Berulang kali aku menegor mereka untuk berhenti menipu Allah dengan cara-cara seperti itu, sebab sebagai konsultan hukum saya faham bagaimana konstruksi hukum yang benar dalam bertransaksi. Yang paling lazim dilakukan adalah dengan meminjamkan uang untuk suatu proyek dengan memakai kata “investasi.” Saya tahu bahwa mereka takut menggunakan istilah “pinjam” karena takut dibilang rentenir, karena itu mereka pakai istilah investasi.
Bagaimana mungkin sebuah investasi digabung dengan kredit? Bagaimana mungkin air disatukan dengan minyak?
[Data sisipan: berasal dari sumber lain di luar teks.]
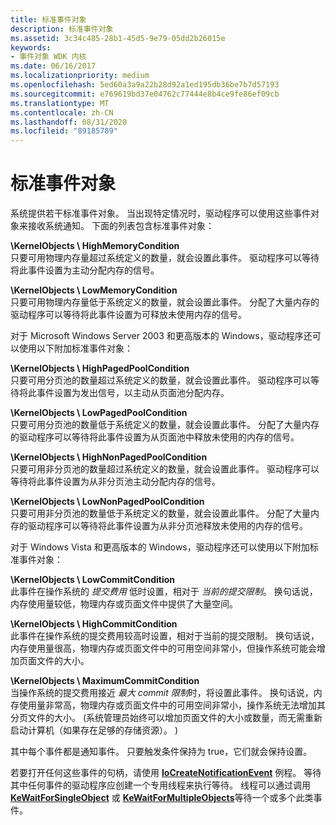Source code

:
 ```yaml
---
title: 标准事件对象
description: 标准事件对象
ms.assetid: 3c34c485-28b1-45d5-9e79-05dd2b26015e
keywords:
- 事件对象 WDK 内核
ms.date: 06/16/2017
ms.localizationpriority: medium
ms.openlocfilehash: 5ed60a3a9a22b28d92a1ed195db36be7b7d57193
ms.sourcegitcommit: e769619bd37e04762c77444e8b4ce9fe86ef09cb
ms.translationtype: MT
ms.contentlocale: zh-CN
ms.lasthandoff: 08/31/2020
ms.locfileid: "89185789"
---
```

# <a name="standard-event-objects"></a>标准事件对象





系统提供若干标准事件对象。 当出现特定情况时，驱动程序可以使用这些事件对象来接收系统通知。 下面的列表包含标准事件对象：

<a href="" id="-kernelobjects-highmemorycondition"></a>**\\KernelObjects \\ HighMemoryCondition**  
只要可用物理内存量超过系统定义的数量，就会设置此事件。 驱动程序可以等待将此事件设置为主动分配内存的信号。

<a href="" id="-kernelobjects-lowmemorycondition"></a>**\\KernelObjects \\ LowMemoryCondition**  
只要可用物理内存量低于系统定义的数量，就会设置此事件。 分配了大量内存的驱动程序可以等待将此事件设置为可释放未使用内存的信号。

对于 Microsoft Windows Server 2003 和更高版本的 Windows，驱动程序还可以使用以下附加标准事件对象：

<a href="" id="-kernelobjects-highpagedpoolcondition"></a>**\\KernelObjects \\ HighPagedPoolCondition**  
只要可用分页池的数量超过系统定义的数量，就会设置此事件。 驱动程序可以等待将此事件设置为发出信号，以主动从页面池分配内存。

<a href="" id="-kernelobjects-lowpagedpoolcondition"></a>**\\KernelObjects \\ LowPagedPoolCondition**  
只要可用分页池的数量低于系统定义的数量，就会设置此事件。 分配了大量内存的驱动程序可以等待将此事件设置为从页面池中释放未使用的内存的信号。

<a href="" id="-kernelobjects-highnonpagedpoolcondition"></a>**\\KernelObjects \\ HighNonPagedPoolCondition**  
只要可用非分页池的数量超过系统定义的数量，就会设置此事件。 驱动程序可以等待将此事件设置为从非分页池主动分配内存的信号。

<a href="" id="-kernelobjects-lownonpagedpoolcondition"></a>**\\KernelObjects \\ LowNonPagedPoolCondition**  
只要可用非分页池的数量低于系统定义的数量，就会设置此事件。 分配了大量内存的驱动程序可以等待将此事件设置为从非分页池释放未使用的内存的信号。

对于 Windows Vista 和更高版本的 Windows，驱动程序还可以使用以下附加标准事件对象：

<a href="" id="-kernelobjects-lowcommitcondition"></a>**\\KernelObjects \\ LowCommitCondition**  
此事件在操作系统的 *提交费用* 低时设置，相对于 *当前的提交限制*。 换句话说，内存使用量较低，物理内存或页面文件中提供了大量空间。

<a href="" id="-kernelobjects-highcommitcondition"></a>**\\KernelObjects \\ HighCommitCondition**  
此事件在操作系统的提交费用较高时设置，相对于当前的提交限制。 换句话说，内存使用量很高，物理内存或页面文件中的可用空间非常小，但操作系统可能会增加页面文件的大小。

<a href="" id="-kernelobjects-maximumcommitcondition"></a>**\\KernelObjects \\ MaximumCommitCondition**  
当操作系统的提交费用接近 *最大 commit 限制*时，将设置此事件。 换句话说，内存使用量非常高，物理内存或页面文件中的可用空间非常小，操作系统无法增加其分页文件的大小。  (系统管理员始终可以增加页面文件的大小或数量，而无需重新启动计算机（如果存在足够的存储资源）。 ) 

其中每个事件都是通知事件。 只要触发条件保持为 true，它们就会保持设置。

若要打开任何这些事件的句柄，请使用 [**IoCreateNotificationEvent**](/windows-hardware/drivers/ddi/wdm/nf-wdm-iocreatenotificationevent) 例程。 等待其中任何事件的驱动程序应创建一个专用线程来执行等待。 线程可以通过调用 [**KeWaitForSingleObject**](/windows-hardware/drivers/ddi/wdm/nf-wdm-kewaitforsingleobject) 或 [**KeWaitForMultipleObjects**](/windows-hardware/drivers/ddi/wdm/nf-wdm-kewaitformultipleobjects)等待一个或多个此类事件。

 


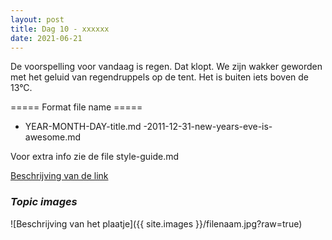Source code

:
 ```yaml
---
layout: post
title: Dag 10 - xxxxxx
date: 2021-06-21
---
```

De voorspelling voor vandaag is regen. Dat klopt. We zijn wakker geworden met het geluid van regendruppels op de tent. Het is buiten iets boven de 13°C.  



===== Format file name =====
- YEAR-MONTH-DAY-title.md
-2011-12-31-new-years-eve-is-awesome.md

Voor extra info zie de file style-guide.md  

[Beschrijving van de link](http://example.com)  


### *Topic images*  

![Beschrijving van het plaatje]({{ site.images }}/filenaam.jpg?raw=true)
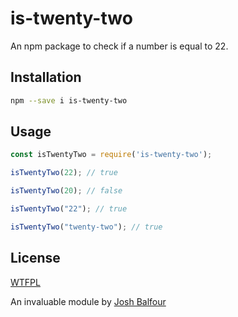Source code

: # is-twenty-two

An npm package to check if a number is equal to 22.

## Installation

```sh
npm --save i is-twenty-two
```

## Usage

```javascript
const isTwentyTwo = require('is-twenty-two');

isTwentyTwo(22); // true

isTwentyTwo(20); // false

isTwentyTwo("22"); // true

isTwentyTwo("twenty-two"); // true

```

## License

[WTFPL](http://www.wtfpl.net/txt/copying/)

An invaluable module by [Josh Balfour](https://twitter.com/joshbal4)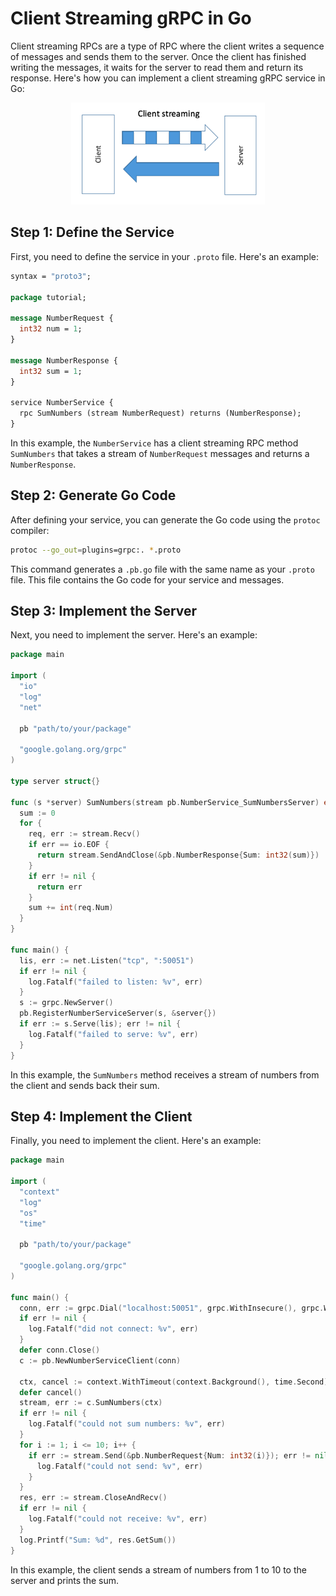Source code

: # Client Streaming gRPC in Go

Client streaming RPCs are a type of RPC where the client writes a sequence of messages and sends them to the server. Once the client has finished writing the messages, it waits for the server to read them and return its response. Here's how you can implement a client streaming gRPC service in Go:

<div style="text-align:center">
    <img src="./images/client-stream.png" alt="client streaming">
</div>

## Step 1: Define the Service

First, you need to define the service in your `.proto` file. Here's an example:

```protobuf
syntax = "proto3";

package tutorial;

message NumberRequest {
  int32 num = 1;
}

message NumberResponse {
  int32 sum = 1;
}

service NumberService {
  rpc SumNumbers (stream NumberRequest) returns (NumberResponse);
}
```

In this example, the `NumberService` has a client streaming RPC method `SumNumbers` that takes a stream of `NumberRequest` messages and returns a `NumberResponse`.

## Step 2: Generate Go Code

After defining your service, you can generate the Go code using the `protoc` compiler:

```bash
protoc --go_out=plugins=grpc:. *.proto
```

This command generates a `.pb.go` file with the same name as your `.proto` file. This file contains the Go code for your service and messages.

## Step 3: Implement the Server

Next, you need to implement the server. Here's an example:

```go
package main

import (
  "io"
  "log"
  "net"

  pb "path/to/your/package"

  "google.golang.org/grpc"
)

type server struct{}

func (s *server) SumNumbers(stream pb.NumberService_SumNumbersServer) error {
  sum := 0
  for {
    req, err := stream.Recv()
    if err == io.EOF {
      return stream.SendAndClose(&pb.NumberResponse{Sum: int32(sum)})
    }
    if err != nil {
      return err
    }
    sum += int(req.Num)
  }
}

func main() {
  lis, err := net.Listen("tcp", ":50051")
  if err != nil {
    log.Fatalf("failed to listen: %v", err)
  }
  s := grpc.NewServer()
  pb.RegisterNumberServiceServer(s, &server{})
  if err := s.Serve(lis); err != nil {
    log.Fatalf("failed to serve: %v", err)
  }
}
```

In this example, the `SumNumbers` method receives a stream of numbers from the client and sends back their sum.

## Step 4: Implement the Client

Finally, you need to implement the client. Here's an example:

```go
package main

import (
  "context"
  "log"
  "os"
  "time"

  pb "path/to/your/package"

  "google.golang.org/grpc"
)

func main() {
  conn, err := grpc.Dial("localhost:50051", grpc.WithInsecure(), grpc.WithBlock())
  if err != nil {
    log.Fatalf("did not connect: %v", err)
  }
  defer conn.Close()
  c := pb.NewNumberServiceClient(conn)

  ctx, cancel := context.WithTimeout(context.Background(), time.Second)
  defer cancel()
  stream, err := c.SumNumbers(ctx)
  if err != nil {
    log.Fatalf("could not sum numbers: %v", err)
  }
  for i := 1; i <= 10; i++ {
    if err := stream.Send(&pb.NumberRequest{Num: int32(i)}); err != nil {
      log.Fatalf("could not send: %v", err)
    }
  }
  res, err := stream.CloseAndRecv()
  if err != nil {
    log.Fatalf("could not receive: %v", err)
  }
  log.Printf("Sum: %d", res.GetSum())
}
```

In this example, the client sends a stream of numbers from 1 to 10 to the server and prints the sum.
Bagaimana mungkin Anda menjadi kaya dalam sekejap dengan mengharapkan keuntungan yang besar setiap bulannya tanpa ikhtiar? Mustahil bukan?
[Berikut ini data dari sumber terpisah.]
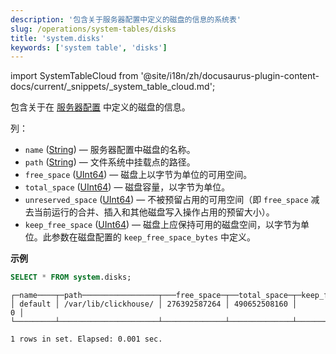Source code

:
 ```yaml
---
description: '包含关于服务器配置中定义的磁盘的信息的系统表'
slug: /operations/system-tables/disks
title: 'system.disks'
keywords: ['system table', 'disks']
---
```

import SystemTableCloud from '@site/i18n/zh/docusaurus-plugin-content-docs/current/_snippets/_system_table_cloud.md';

<SystemTableCloud/>

包含关于在 [服务器配置](../../engines/table-engines/mergetree-family/mergetree.md#table_engine-mergetree-multiple-volumes_configure) 中定义的磁盘的信息。

列：

- `name` ([String](../../sql-reference/data-types/string.md)) — 服务器配置中磁盘的名称。
- `path` ([String](../../sql-reference/data-types/string.md)) — 文件系统中挂载点的路径。
- `free_space` ([UInt64](../../sql-reference/data-types/int-uint.md)) — 磁盘上以字节为单位的可用空间。
- `total_space` ([UInt64](../../sql-reference/data-types/int-uint.md)) — 磁盘容量，以字节为单位。
- `unreserved_space` ([UInt64](../../sql-reference/data-types/int-uint.md)) — 不被预留占用的可用空间（即 `free_space` 减去当前运行的合并、插入和其他磁盘写入操作占用的预留大小）。
- `keep_free_space` ([UInt64](../../sql-reference/data-types/int-uint.md)) — 磁盘上应保持可用的磁盘空间，以字节为单位。此参数在磁盘配置的 `keep_free_space_bytes` 中定义。

**示例**

```sql
SELECT * FROM system.disks;
```

```response
┌─name────┬─path─────────────────┬───free_space─┬──total_space─┬─keep_free_space─┐
│ default │ /var/lib/clickhouse/ │ 276392587264 │ 490652508160 │               0 │
└─────────┴──────────────────────┴──────────────┴──────────────┴─────────────────┘

1 rows in set. Elapsed: 0.001 sec.
```
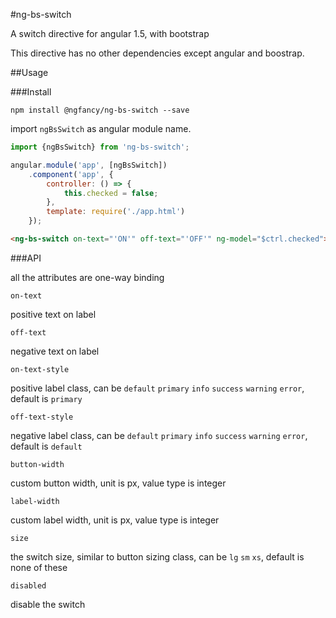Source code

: #ng-bs-switch

A switch directive for angular 1.5, with bootstrap

This directive has no other dependencies except angular and boostrap.

##Usage

###Install

```
npm install @ngfancy/ng-bs-switch --save
```

import `ngBsSwitch` as angular module name.

```js
import {ngBsSwitch} from 'ng-bs-switch';

angular.module('app', [ngBsSwitch])
    .component('app', {
        controller: () => {
            this.checked = false;
        },
        template: require('./app.html')
    });
```

```html
<ng-bs-switch on-text="'ON'" off-text="'OFF'" ng-model="$ctrl.checked"></ng-bs-switch>
```

###API

all the attributes are one-way binding

`on-text`

positive text on label

`off-text`

negative text on label

`on-text-style`

positive label class, can be `default` `primary` `info` `success` `warning` `error`, default is `primary`

`off-text-style`

negative label class, can be `default` `primary` `info` `success` `warning` `error`, default is `default`

`button-width`

custom button width, unit is px, value type is integer

`label-width`

custom label width, unit is px, value type is integer

`size`

the switch size, similar to button sizing class, can be `lg` `sm` `xs`, default is none of these

`disabled`

disable the switch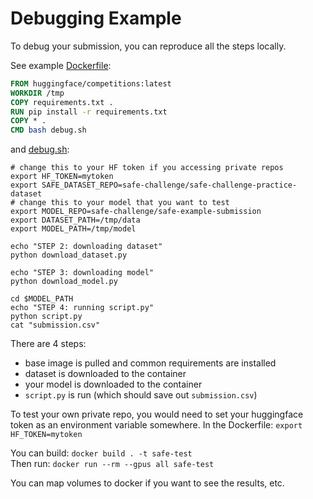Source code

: # Debugging Example

To debug your submission, you can reproduce all the steps locally.

See example [Dockerfile](Dockerfile):

```Dockerfile
FROM huggingface/competitions:latest
WORKDIR /tmp
COPY requirements.txt .
RUN pip install -r requirements.txt
COPY * .
CMD bash debug.sh
```

and [debug.sh](debug.sh):

```shell
# change this to your HF token if you accessing private repos
export HF_TOKEN=mytoken 
export SAFE_DATASET_REPO=safe-challenge/safe-challenge-practice-dataset
# change this to your model that you want to test
export MODEL_REPO=safe-challenge/safe-example-submission
export DATASET_PATH=/tmp/data
export MODEL_PATH=/tmp/model 

echo "STEP 2: downloading dataset"
python download_dataset.py

echo "STEP 3: downloading model"
python download_model.py

cd $MODEL_PATH
echo "STEP 4: running script.py"
python script.py
cat "submission.csv"
```

There are 4 steps:
- base image is pulled and common requirements are installed
- dataset is downloaded to the container 
- your model is downloaded to the container
- `script.py` is run (which should save out `submission.csv`)

To test your own private repo, you would need to set your huggingface token as an environment variable somewhere. In the Dockerfile: `export HF_TOKEN=mytoken`

You can build: `docker build . -t safe-test`  
Then run: `docker run --rm --gpus all safe-test`   

You can map volumes to docker if you want to see the results, etc.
Dalam bahasanya Imam al-Hakim al-Tirmidzi, mereka adalah orang yang amal kebaikannya bersumber dari hati yang sakit. Amal ibadahnya keluar dalam kondisi mendung akibat hatinya yang sakit karena dosa. Orang yang demikian tak ubahnya seperti pemilik kantung yang ditiup. Saat kantung dibuka, angin pun keluar. Yang tersisa di dalamnya hanya sedikit. Semua amalnya ibarat gerakan badan tanpa cahaya.
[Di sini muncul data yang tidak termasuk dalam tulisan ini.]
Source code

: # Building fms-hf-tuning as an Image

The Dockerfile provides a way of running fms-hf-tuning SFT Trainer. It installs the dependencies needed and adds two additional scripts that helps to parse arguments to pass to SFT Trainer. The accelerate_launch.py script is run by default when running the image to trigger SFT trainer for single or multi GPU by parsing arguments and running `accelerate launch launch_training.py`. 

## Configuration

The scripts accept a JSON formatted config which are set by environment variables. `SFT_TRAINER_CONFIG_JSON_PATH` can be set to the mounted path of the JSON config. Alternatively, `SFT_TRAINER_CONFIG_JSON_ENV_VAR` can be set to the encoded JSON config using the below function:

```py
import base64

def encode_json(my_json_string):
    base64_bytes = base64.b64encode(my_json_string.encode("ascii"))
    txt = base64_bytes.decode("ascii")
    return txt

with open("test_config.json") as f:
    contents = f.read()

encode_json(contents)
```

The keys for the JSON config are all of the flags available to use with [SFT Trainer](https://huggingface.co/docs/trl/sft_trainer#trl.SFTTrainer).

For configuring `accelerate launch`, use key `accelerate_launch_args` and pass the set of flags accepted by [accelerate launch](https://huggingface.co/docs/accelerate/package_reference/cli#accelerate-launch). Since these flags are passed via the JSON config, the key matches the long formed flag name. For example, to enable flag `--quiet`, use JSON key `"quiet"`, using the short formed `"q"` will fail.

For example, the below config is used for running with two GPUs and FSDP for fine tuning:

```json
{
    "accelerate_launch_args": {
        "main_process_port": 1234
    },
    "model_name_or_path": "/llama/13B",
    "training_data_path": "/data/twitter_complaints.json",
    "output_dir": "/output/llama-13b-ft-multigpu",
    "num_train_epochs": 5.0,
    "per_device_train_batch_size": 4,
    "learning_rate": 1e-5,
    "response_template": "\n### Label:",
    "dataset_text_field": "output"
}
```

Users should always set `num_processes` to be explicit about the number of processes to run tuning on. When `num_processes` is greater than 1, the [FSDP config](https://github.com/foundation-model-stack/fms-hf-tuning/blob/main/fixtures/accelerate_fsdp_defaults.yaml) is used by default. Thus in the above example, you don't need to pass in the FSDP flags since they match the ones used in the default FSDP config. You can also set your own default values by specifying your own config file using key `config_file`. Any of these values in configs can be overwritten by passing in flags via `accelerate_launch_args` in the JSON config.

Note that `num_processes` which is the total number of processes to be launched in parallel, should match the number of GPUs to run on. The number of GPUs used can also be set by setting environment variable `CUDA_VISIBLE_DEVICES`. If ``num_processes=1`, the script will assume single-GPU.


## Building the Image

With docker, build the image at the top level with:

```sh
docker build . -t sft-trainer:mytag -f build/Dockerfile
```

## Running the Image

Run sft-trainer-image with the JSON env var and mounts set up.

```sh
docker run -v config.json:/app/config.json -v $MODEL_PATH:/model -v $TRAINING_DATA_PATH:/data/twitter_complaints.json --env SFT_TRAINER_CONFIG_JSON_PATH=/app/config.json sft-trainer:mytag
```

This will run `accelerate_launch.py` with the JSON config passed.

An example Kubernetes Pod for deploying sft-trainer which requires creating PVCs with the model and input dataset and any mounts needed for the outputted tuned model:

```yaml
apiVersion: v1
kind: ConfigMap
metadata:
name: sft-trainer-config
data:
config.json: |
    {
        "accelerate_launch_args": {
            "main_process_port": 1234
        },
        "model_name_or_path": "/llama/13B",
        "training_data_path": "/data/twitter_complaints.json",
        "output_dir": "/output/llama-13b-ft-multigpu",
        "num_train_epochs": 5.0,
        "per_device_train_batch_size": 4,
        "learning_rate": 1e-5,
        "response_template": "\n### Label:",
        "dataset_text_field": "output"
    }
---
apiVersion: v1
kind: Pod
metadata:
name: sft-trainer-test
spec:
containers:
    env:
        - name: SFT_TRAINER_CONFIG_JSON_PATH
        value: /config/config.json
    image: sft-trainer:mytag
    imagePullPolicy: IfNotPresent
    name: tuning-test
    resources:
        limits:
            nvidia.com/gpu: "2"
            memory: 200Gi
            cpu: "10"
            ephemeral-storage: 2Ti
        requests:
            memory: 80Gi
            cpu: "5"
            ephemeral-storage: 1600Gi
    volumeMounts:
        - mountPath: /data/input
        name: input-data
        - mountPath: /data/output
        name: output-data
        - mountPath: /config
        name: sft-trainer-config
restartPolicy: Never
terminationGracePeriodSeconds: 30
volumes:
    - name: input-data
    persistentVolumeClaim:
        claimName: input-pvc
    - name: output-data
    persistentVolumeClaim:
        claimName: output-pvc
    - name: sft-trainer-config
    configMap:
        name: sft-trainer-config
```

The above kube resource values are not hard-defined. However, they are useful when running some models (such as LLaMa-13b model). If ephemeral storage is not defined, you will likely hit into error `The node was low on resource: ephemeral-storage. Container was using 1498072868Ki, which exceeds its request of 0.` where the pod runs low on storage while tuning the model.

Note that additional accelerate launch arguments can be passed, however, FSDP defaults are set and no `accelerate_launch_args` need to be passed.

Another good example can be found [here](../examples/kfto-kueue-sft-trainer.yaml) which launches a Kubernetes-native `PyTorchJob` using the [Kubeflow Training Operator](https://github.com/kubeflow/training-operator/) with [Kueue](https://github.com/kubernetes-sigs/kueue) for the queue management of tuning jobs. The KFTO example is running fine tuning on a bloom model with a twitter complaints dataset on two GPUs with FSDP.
Aku kenal beberapa muslim yang masih bermain api dengan pola investasi seperti itu, hampir semua jiwanya tak tenang walau mereka memiliki harta kekayaan yang berlimpah, dan rajin beribadah. Mereka mencoba membujuk Allah dengan membantu kehidupan para ustadz, menyantuni anak yatim, membangun pesantren dan masjid. Mereka lupa bahwa sesungguhnya mereka sedang mencatatkan diri mereka sebagai orang-orang yang bangkrut sebagaimana yang pernah disampaikan oleh Rasulullah saw.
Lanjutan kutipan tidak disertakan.